Can Reinvestment Risk Explain the Dividend and Bond Term Structures?
Andrei S. Gonçalves (Ohio State University)
June 5, 2017
Contradicting leading asset pricing models, recent evidence indicates the term structure of dividend discount rates is downward sloping despite the typical upward sloping bond yield curve. This paper empirically shows that reinvestment risk explains both the dividend and bond term structures. Intuitively, dividend claims hedge equity reinvestment risk because dividend present values rise as expected returns decline. This hedge is more effective for longer-term dividend claims because they are more sensitive to discount rate variation, resulting in a downward sloping dividend term structure.

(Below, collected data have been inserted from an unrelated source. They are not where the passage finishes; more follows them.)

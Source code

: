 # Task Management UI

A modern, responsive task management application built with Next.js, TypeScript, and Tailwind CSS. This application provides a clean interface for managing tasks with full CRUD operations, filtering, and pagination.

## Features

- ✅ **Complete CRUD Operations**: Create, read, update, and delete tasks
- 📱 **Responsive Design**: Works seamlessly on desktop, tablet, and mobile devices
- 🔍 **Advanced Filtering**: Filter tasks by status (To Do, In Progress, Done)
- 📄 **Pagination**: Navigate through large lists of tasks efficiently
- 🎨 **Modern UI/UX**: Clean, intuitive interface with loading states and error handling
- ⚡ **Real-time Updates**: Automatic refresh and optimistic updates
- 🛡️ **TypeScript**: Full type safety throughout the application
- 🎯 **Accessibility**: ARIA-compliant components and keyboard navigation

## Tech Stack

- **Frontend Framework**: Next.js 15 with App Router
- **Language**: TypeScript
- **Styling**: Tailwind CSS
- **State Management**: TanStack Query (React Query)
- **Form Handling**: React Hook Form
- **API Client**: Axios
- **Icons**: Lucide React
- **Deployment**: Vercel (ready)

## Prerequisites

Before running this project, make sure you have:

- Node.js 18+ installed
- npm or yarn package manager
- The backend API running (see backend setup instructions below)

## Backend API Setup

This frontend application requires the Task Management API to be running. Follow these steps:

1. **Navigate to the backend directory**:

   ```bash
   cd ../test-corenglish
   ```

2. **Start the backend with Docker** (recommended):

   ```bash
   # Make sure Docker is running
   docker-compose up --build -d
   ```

For bonds, as expected equity returns decline, nominal interest rates rise, and bond prices fall. Consequently, bonds are exposed to equity reinvestment risk, and this exposure increases with duration, giving rise to an upward sloping bond term structure.
Using Macroeconomic Forecasts to Improve Mean Reverting Trading Strategies
Yash Sharma (The Cooper Union)
May 22, 2017
A large class of trading strategies focus on opportunities offered by the yield curve. In particular, a set of yield curve trading strategies are based on the view that the yield curve mean-reverts. Based on these strategies’ positive performance, a multiple pairs trading strategy on major currency pairs was implemented. To improve the algorithm’s performance, machine learning forecasts of a series of pertinent macroeconomic variables were factored in, by optimizing the weights of the trading signals. This resulted in a clear improvement in the APR over the evaluation period, demonstrating that macroeconomic indicators, not only technical indicators, should be considered in trading strategies.